#### Try it:
State the number of lines in the listing below that contain the word "subsection", and nothing besides.
⟨
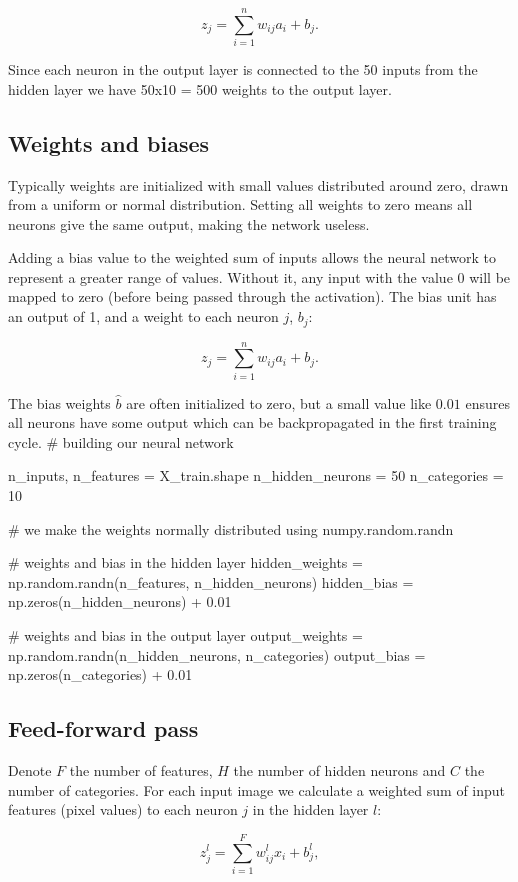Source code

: \documentclass[%
oneside,                 %
final,                   %
10pt]{article}
\begin{document}
$$ z_j = \sum_{i=1}^n w_ {ij} a_i+b_j.$$  

Since each neuron in the output layer is connected to the 50 inputs from the hidden layer we have 50x10 = 500
weights to the output layer.

\subsection{Weights and biases}

Typically weights are initialized with small values distributed around zero, drawn from a uniform
or normal distribution. Setting all weights to zero means all neurons give the same output, making the network useless.  

Adding a bias value to the weighted sum of inputs allows the neural network to represent a greater range
of values. Without it, any input with the value 0 will be mapped to zero (before being passed through the activation). The bias unit has an output of 1, and a weight to each neuron $j$, $b_j$:  

$$ z_j = \sum_{i=1}^n w_ {ij} a_i + b_j.$$  

The bias weights $\hat{b}$ are often initialized to zero, but a small value like $0.01$ ensures all neurons have some output which can be backpropagated in the first training cycle.
\bpycod
# building our neural network

n_inputs, n_features = X_train.shape
n_hidden_neurons = 50
n_categories = 10

# we make the weights normally distributed using numpy.random.randn

# weights and bias in the hidden layer
hidden_weights = np.random.randn(n_features, n_hidden_neurons)
hidden_bias = np.zeros(n_hidden_neurons) + 0.01

# weights and bias in the output layer
output_weights = np.random.randn(n_hidden_neurons, n_categories)
output_bias = np.zeros(n_categories) + 0.01
\epycod

\subsection{Feed-forward pass}

Denote $F$ the number of features, $H$ the number of hidden neurons and $C$ the number of categories.  
For each input image we calculate a weighted sum of input features (pixel values) to each neuron $j$ in the hidden layer $l$:  

$$ z_{j}^{l} = \sum_{i=1}^{F} w_{ij}^{l} x_i + b_{j}^{l},$$
\end{document}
⟩
#### Answer box:
2